Coalition puts the con back in consumer price index
Duncan Milligan, Wednesday, December 17th, 2014


One of Osborne’s first austerity measures was changing the inflation rate to save the government money. Pay is not going up faster than inflation.

 
Osborne says its a “major moment in the British recovery”. Wages are now – just – growing faster than inflation, by about half a per cent.

 
That’s what they claim.

 
For Osborne and Alexander it’s their ‘vote for me’ moment. But you have to read the small print to see how dodgy the claims are.

 
It is a major moment for political spin, not for workers who have faced years of below inflation pay rises. Even if the dodgy duo were right, at this rate it would take a decade for wages to get to the same value they were in 2010, in terms of what wages can buy.

 
But of course they choose what rate on inflation they want to compare wage rises with. This is the Consumer Price Index, which the latest figures show rose 1.3 per cent lower than wage rises of 1.8 per cent.

 
Of course, if you are in the public sector you’ll be lucky to get one per cent, so your fall in ‘real’ income is not in doubt. You still won’t be feeling George’s major moment and it’s more of the same in years to come.

 
There are lots of measures of inflation, the other widely used measure is the Retail Price Index. Its rate was always the gold standard on which pay claims were based on and which governed increases in certain benefits.

 
It is still the gold standard used for the basis for inflation-linked rises in rail fares, water gas and electricity bills.
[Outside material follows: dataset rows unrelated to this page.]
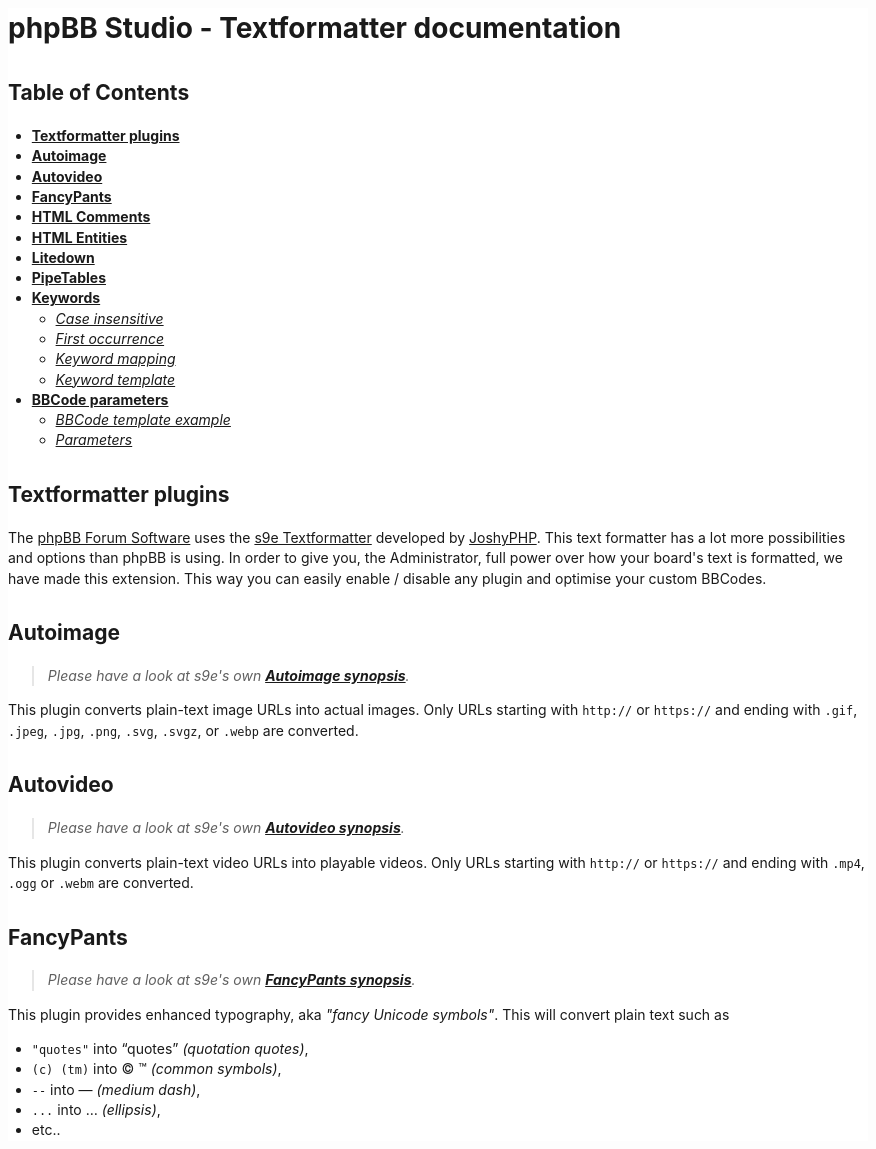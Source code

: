 # phpBB Studio - Textformatter documentation

## Table of Contents
- **[Textformatter plugins](#textformatter-plugins)**
- **[Autoimage](#autoimage)**
- **[Autovideo](#autovideo)**
- **[FancyPants](#fancypants)**
- **[HTML Comments](#html-comments)**
- **[HTML Entities](#html-entities)**
- **[Litedown](#litedown)**
- **[PipeTables](#pipetables)**
- **[Keywords](#keywords)**
  - _[Case insensitive](#case-insensitive)_
  - _[First occurrence](#first-occurrence)_
  - _[Keyword mapping](#keyword-mapping)_
  - _[Keyword template](#keyword-template)_
- **[BBCode parameters](#bbcode-parameters)**
  - _[BBCode template example](#bbcode-template-example)_
  - _[Parameters](#parameters)_

## Textformatter plugins
The [phpBB Forum Software](https://www.phpbb.com) uses the [s9e Textformatter](https://github.com/s9e/TextFormatter) developed by [JoshyPHP](https://www.phpbb.com/community/memberlist.php?mode=viewprofile&u=1325630). This text formatter has a lot more possibilities and options than phpBB is using. In order to give you, the Administrator, full power over how your board's text is formatted, we have made this extension. This way you can easily enable / disable any plugin and optimise your custom BBCodes.

## Autoimage
> _Please have a look at s9e's own **[Autoimage synopsis](https://s9etextformatter.readthedocs.io/Plugins/Autoimage/Synopsis/)**._

This plugin converts plain-text image URLs into actual images. Only URLs starting with `http://` or `https://` and ending with `.gif`, `.jpeg`, `.jpg`, `.png`, `.svg`, `.svgz`, or `.webp` are converted.

## Autovideo
> _Please have a look at s9e's own **[Autovideo synopsis](https://s9etextformatter.readthedocs.io/Plugins/Autovideo/Synopsis/)**._

This plugin converts plain-text video URLs into playable videos. Only URLs starting with `http://` or `https://` and ending with `.mp4`, `.ogg` or `.webm` are converted.

## FancyPants
> _Please have a look at s9e's own **[FancyPants synopsis](https://s9etextformatter.readthedocs.io/Plugins/FancyPants/Synopsis/)**._

This plugin provides enhanced typography, aka _"fancy Unicode symbols"_.
This will convert plain text such as 
- `"quotes"` into “quotes” _(quotation quotes)_,
- `(c) (tm)` into &copy; &trade; _(common symbols)_,
- `--` into &mdash; _(medium dash)_,
- `...` into … _(ellipsis)_,
- etc..
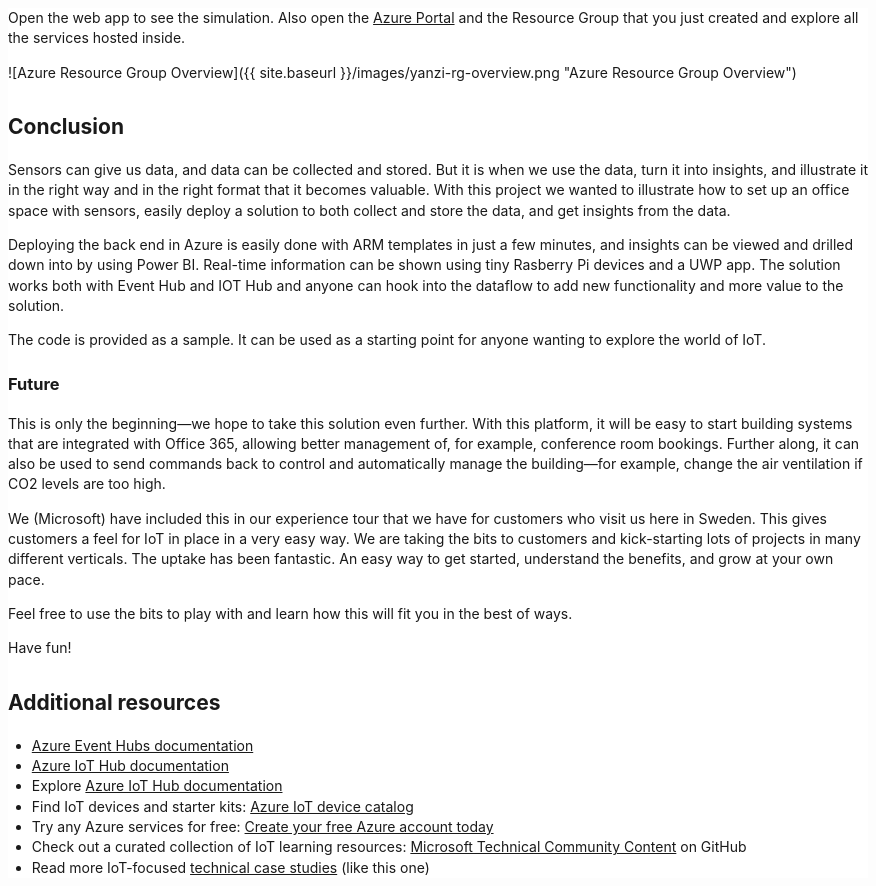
```
```

Open the web app to see the simulation. Also open the [Azure Portal](http://portal.azure.com) and the 
Resource Group that you just created and explore all the services hosted inside.

![Azure Resource Group Overview]({{ site.baseurl }}/images/yanzi-rg-overview.png "Azure Resource Group Overview")


## Conclusion ##

Sensors can give us data, and data can be collected and stored. But it is when we use the data, 
turn it into insights, and illustrate it in the right way and in the right 
format that it becomes valuable. With this project we wanted to illustrate how to set up an 
office space with sensors, easily deploy a solution to both collect and store 
the data, and get insights from the data.

Deploying the back end in Azure is easily done with ARM templates in just a few 
minutes, and insights can be viewed and drilled down into by using Power BI. Real-time 
information can be shown using tiny Rasberry Pi devices and a UWP app. The solution works 
both with Event Hub and IOT Hub and anyone can hook into the dataflow to add new 
functionality and more value to the solution.

The code is provided as a sample. It can be used as a starting point for anyone 
wanting to explore the world of IoT.

### Future ###
This is only the beginning—we hope to take this solution even further. With this platform, 
it will be easy to start building systems that are integrated with Office 365, allowing 
better management of, for example, conference room bookings. Further along, it can also 
be used to send commands back to control and automatically manage the building—for 
example, change the air ventilation if CO2 levels are too high.

 We (Microsoft) have included this in our experience tour 
that we have for customers who visit us here in Sweden. This gives customers a feel for IoT in place in a very easy way.
We are taking the bits to customers and kick-starting lots of projects in many 
different verticals. The uptake has been fantastic. 
An easy way to get started, understand the benefits, and grow at your own pace.

Feel free to use the bits to play with and learn how this will fit you in the best of ways.

Have fun!

## Additional resources

- [Azure Event Hubs documentation](https://azure.microsoft.com/en-us/documentation/services/event-hubs/)
- [Azure IoT Hub documentation](https://azure.microsoft.com/en-us/documentation/services/iot-hub/)
- Explore [Azure IoT Hub documentation](https://docs.microsoft.com/en-us/azure/iot-hub/)
- Find IoT devices and starter kits: [Azure IoT device catalog](https://catalog.azureiotsuite.com/kits)
- Try any Azure services for free: [Create your free Azure account today](https://azure.microsoft.com/en-us/free/)
- Check out a curated collection of IoT learning resources: [Microsoft Technical Community Content](https://github.com/Microsoft/TechnicalCommunityContent/tree/master/IoT) on GitHub
- Read more IoT-focused [technical case studies](https://microsoft.github.io/techcasestudies/#technology=IoT&sortBy=featured) (like this one)

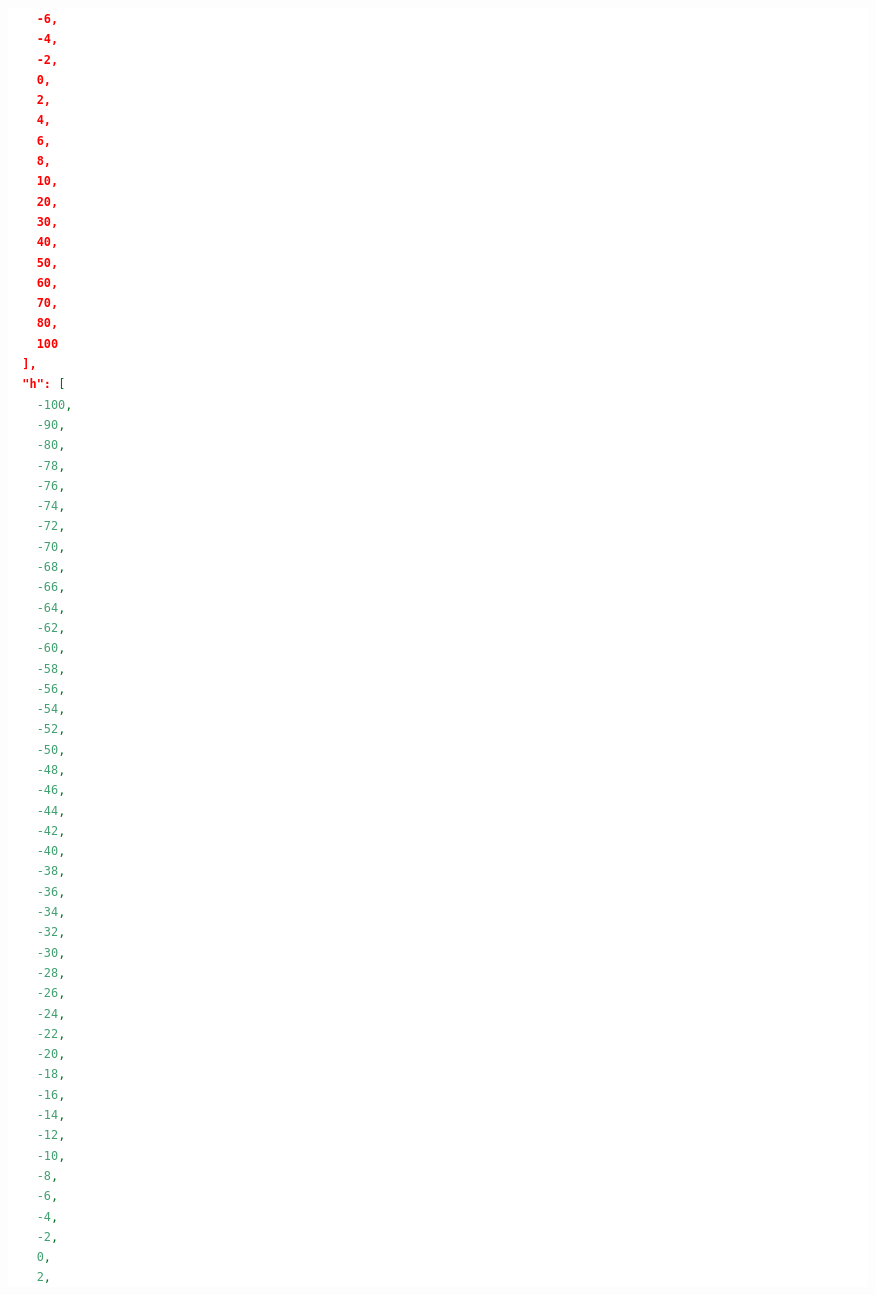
 ```json
    -6,
    -4,
    -2,
    0,
    2,
    4,
    6,
    8,
    10,
    20,
    30,
    40,
    50,
    60,
    70,
    80,
    100
  ],
  "h": [
    -100,
    -90,
    -80,
    -78,
    -76,
    -74,
    -72,
    -70,
    -68,
    -66,
    -64,
    -62,
    -60,
    -58,
    -56,
    -54,
    -52,
    -50,
    -48,
    -46,
    -44,
    -42,
    -40,
    -38,
    -36,
    -34,
    -32,
    -30,
    -28,
    -26,
    -24,
    -22,
    -20,
    -18,
    -16,
    -14,
    -12,
    -10,
    -8,
    -6,
    -4,
    -2,
    0,
    2,
```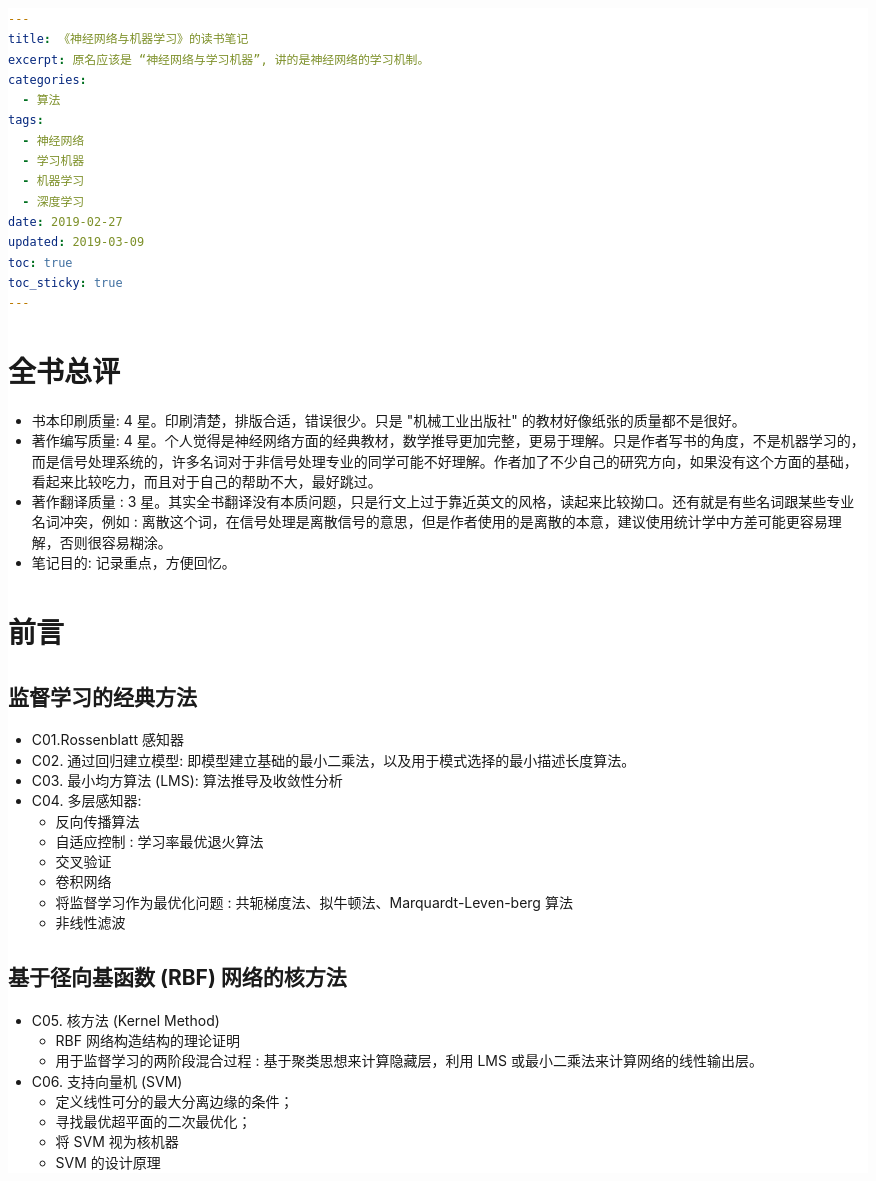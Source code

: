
 ```yaml
---
title: 《神经网络与机器学习》的读书笔记
excerpt: 原名应该是 “神经网络与学习机器”, 讲的是神经网络的学习机制。
categories:
  - 算法
tags:
  - 神经网络
  - 学习机器
  - 机器学习
  - 深度学习
date: 2019-02-27
updated: 2019-03-09
toc: true
toc_sticky: true
---
```


# 全书总评

- 书本印刷质量: 4 星。印刷清楚，排版合适，错误很少。只是 "机械工业出版社" 的教材好像纸张的质量都不是很好。
- 著作编写质量: 4 星。个人觉得是神经网络方面的经典教材，数学推导更加完整，更易于理解。只是作者写书的角度，不是机器学习的，而是信号处理系统的，许多名词对于非信号处理专业的同学可能不好理解。作者加了不少自己的研究方向，如果没有这个方面的基础，看起来比较吃力，而且对于自己的帮助不大，最好跳过。
- 著作翻译质量 : 3 星。其实全书翻译没有本质问题，只是行文上过于靠近英文的风格，读起来比较拗口。还有就是有些名词跟某些专业名词冲突，例如 : 离散这个词，在信号处理是离散信号的意思，但是作者使用的是离散的本意，建议使用统计学中方差可能更容易理解，否则很容易糊涂。
- 笔记目的: 记录重点，方便回忆。

# 前言

## 监督学习的经典方法

- C01.Rossenblatt 感知器
- C02. 通过回归建立模型: 即模型建立基础的最小二乘法，以及用于模式选择的最小描述长度算法。
- C03. 最小均方算法 (LMS): 算法推导及收敛性分析
- C04. 多层感知器:
    - 反向传播算法
    - 自适应控制 : 学习率最优退火算法
    - 交叉验证
    - 卷积网络
    - 将监督学习作为最优化问题 : 共轭梯度法、拟牛顿法、Marquardt-Leven-berg 算法
    - 非线性滤波

## 基于径向基函数 (RBF) 网络的核方法

- C05. 核方法 (Kernel Method)
    - RBF 网络构造结构的理论证明
    - 用于监督学习的两阶段混合过程 : 基于聚类思想来计算隐藏层，利用 LMS 或最小二乘法来计算网络的线性输出层。
- C06. 支持向量机 (SVM)
    - 定义线性可分的最大分离边缘的条件；
    - 寻找最优超平面的二次最优化；
    - 将 SVM 视为核机器
    - SVM 的设计原理
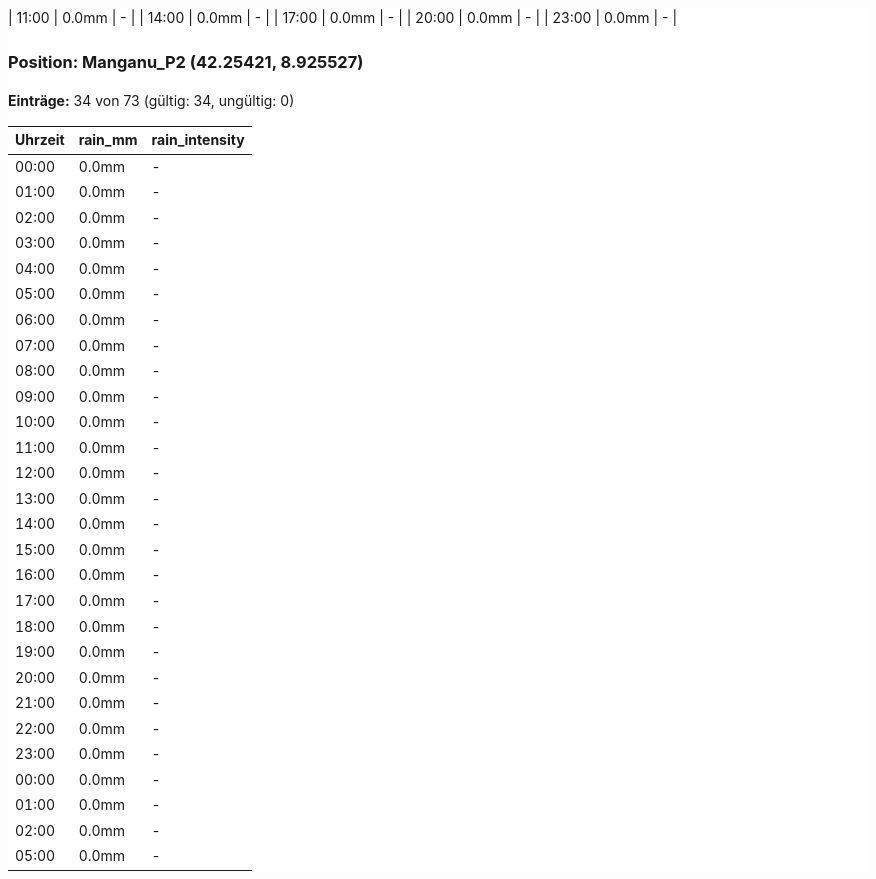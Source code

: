 | 11:00   | 0.0mm   | -              |
| 14:00   | 0.0mm   | -              |
| 17:00   | 0.0mm   | -              |
| 20:00   | 0.0mm   | -              |
| 23:00   | 0.0mm   | -              |


### Position: Manganu_P2 (42.25421, 8.925527)

**Einträge:** 34 von 73 (gültig: 34, ungültig: 0)

| Uhrzeit | rain_mm | rain_intensity |
|---------|---------|----------------|
| 00:00   | 0.0mm   | -              |
| 01:00   | 0.0mm   | -              |
| 02:00   | 0.0mm   | -              |
| 03:00   | 0.0mm   | -              |
| 04:00   | 0.0mm   | -              |
| 05:00   | 0.0mm   | -              |
| 06:00   | 0.0mm   | -              |
| 07:00   | 0.0mm   | -              |
| 08:00   | 0.0mm   | -              |
| 09:00   | 0.0mm   | -              |
| 10:00   | 0.0mm   | -              |
| 11:00   | 0.0mm   | -              |
| 12:00   | 0.0mm   | -              |
| 13:00   | 0.0mm   | -              |
| 14:00   | 0.0mm   | -              |
| 15:00   | 0.0mm   | -              |
| 16:00   | 0.0mm   | -              |
| 17:00   | 0.0mm   | -              |
| 18:00   | 0.0mm   | -              |
| 19:00   | 0.0mm   | -              |
| 20:00   | 0.0mm   | -              |
| 21:00   | 0.0mm   | -              |
| 22:00   | 0.0mm   | -              |
| 23:00   | 0.0mm   | -              |
| 00:00   | 0.0mm   | -              |
| 01:00   | 0.0mm   | -              |
| 02:00   | 0.0mm   | -              |
| 05:00   | 0.0mm   | -              |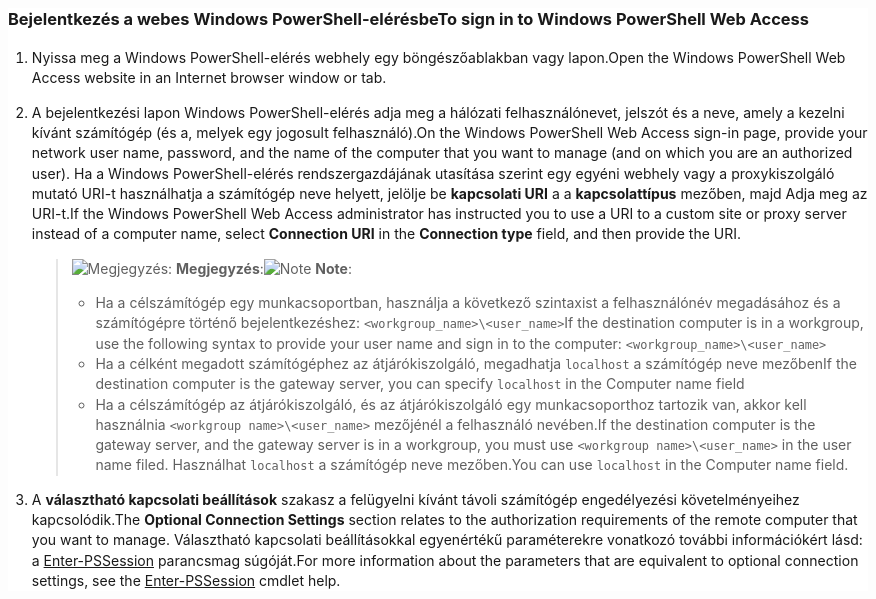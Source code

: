 ### <a name="to-sign-in-to-windows-powershell-web-access"></a><span data-ttu-id="6f7b4-139">Bejelentkezés a webes Windows PowerShell-elérésbe</span><span class="sxs-lookup"><span data-stu-id="6f7b4-139">To sign in to Windows PowerShell Web Access</span></span>

1. <span data-ttu-id="6f7b4-140">Nyissa meg a Windows PowerShell-elérés webhely egy böngészőablakban vagy lapon.</span><span class="sxs-lookup"><span data-stu-id="6f7b4-140">Open the Windows PowerShell Web Access website in an Internet browser window or tab.</span></span>

1. <span data-ttu-id="6f7b4-141">A bejelentkezési lapon Windows PowerShell-elérés adja meg a hálózati felhasználónevet, jelszót és a neve, amely a kezelni kívánt számítógép (és a, melyek egy jogosult felhasználó).</span><span class="sxs-lookup"><span data-stu-id="6f7b4-141">On the Windows PowerShell Web Access sign-in page, provide your network user name, password, and the name of the computer that you want to manage (and on which you are an authorized user).</span></span> <span data-ttu-id="6f7b4-142">Ha a Windows PowerShell-elérés rendszergazdájának utasítása szerint egy egyéni webhely vagy a proxykiszolgáló mutató URI-t használhatja a számítógép neve helyett, jelölje be **kapcsolati URI** a a **kapcsolattípus** mezőben, majd Adja meg az URI-t.</span><span class="sxs-lookup"><span data-stu-id="6f7b4-142">If the Windows PowerShell Web Access administrator has instructed you to use a URI to a custom site or proxy server instead of a computer name, select **Connection URI** in the **Connection type** field, and then provide the URI.</span></span>

    > <span data-ttu-id="6f7b4-143">![Megjegyzés:](images/Note.jpeg) **Megjegyzés**:</span><span class="sxs-lookup"><span data-stu-id="6f7b4-143">![Note](images/Note.jpeg) **Note**:</span></span>
    >
    > - <span data-ttu-id="6f7b4-144">Ha a célszámítógép egy munkacsoportban, használja a következő szintaxist a felhasználónév megadásához és a számítógépre történő bejelentkezéshez: `<workgroup_name>\<user_name>`</span><span class="sxs-lookup"><span data-stu-id="6f7b4-144">If the destination computer is in a workgroup, use the following syntax to provide your user name and sign in to the computer: `<workgroup_name>\<user_name>`</span></span>
    > - <span data-ttu-id="6f7b4-145">Ha a célként megadott számítógéphez az átjárókiszolgáló, megadhatja `localhost` a számítógép neve mezőben</span><span class="sxs-lookup"><span data-stu-id="6f7b4-145">If the destination computer is the gateway server, you can specify `localhost` in the Computer name field</span></span>
    > - <span data-ttu-id="6f7b4-146">Ha a célszámítógép az átjárókiszolgáló, és az átjárókiszolgáló egy munkacsoporthoz tartozik van, akkor kell használnia `<workgroup name>\<user_name>` mezőjénél a felhasználó nevében.</span><span class="sxs-lookup"><span data-stu-id="6f7b4-146">If the destination computer is the gateway server, and the gateway server is in a workgroup, you must use `<workgroup name>\<user_name>` in the user name filed.</span></span> <span data-ttu-id="6f7b4-147">Használhat `localhost` a számítógép neve mezőben.</span><span class="sxs-lookup"><span data-stu-id="6f7b4-147">You can use `localhost` in the Computer name field.</span></span>

1. <span data-ttu-id="6f7b4-148">A **választható kapcsolati beállítások** szakasz a felügyelni kívánt távoli számítógép engedélyezési követelményeihez kapcsolódik.</span><span class="sxs-lookup"><span data-stu-id="6f7b4-148">The **Optional Connection Settings** section relates to the authorization requirements of the remote computer that you want to manage.</span></span> <span data-ttu-id="6f7b4-149">Választható kapcsolati beállításokkal egyenértékű paraméterekre vonatkozó további információkért lásd: a [Enter-PSSession](https://docs.microsoft.com/powershell/module/microsoft.powershell.core/enter-pssession) parancsmag súgóját.</span><span class="sxs-lookup"><span data-stu-id="6f7b4-149">For more information about the parameters that are equivalent to optional connection settings, see the [Enter-PSSession](https://docs.microsoft.com/powershell/module/microsoft.powershell.core/enter-pssession) cmdlet help.</span></span>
When Osborne claims he is pegging rises in these bills to inflation, he means the Retail Price Index.

 
That’s why we have to pinch ourselves when we see headlines about pegging back rail fare and utility bill increases to the inflation rate. And then seeing the actual rises look higher than we instinctively think they should be.

 
And when the Tory boys in the City have their gilts ‘index linked’, it is to the RPI measure of inflation, not the CPI measure. There is no chance of the City boys short-changing themselves or of rail fares and utility bill rises being linked to the lower CPI rate your pay rises are measured against.

 
It’s a tale of two inflation rates. One – the CPI – is almost always higher than the other – the RPI – and both are widely used. But the lower rate – the CPI – is what Osborne and Alexander’s pay rise claims are based on.

 
The RPI measure showed an increase of 2.3 per cent over the same period the CPI index showed 1.3 per cent. By one inflation measure (the one favoured by the dodgy duo) pay is rising faster than inflation.

 
But using the RPI rate, wage rises are still dropping in real value. There is no major moment in “the recovery”, the coalition hope we have all forgotten about the inflation rate switch.

 
Don’t get conned by the Consumer Price Index when it’s used to compare your pay rise against inflation. The City boys and the rail and utility companies certainly don’t, why should you?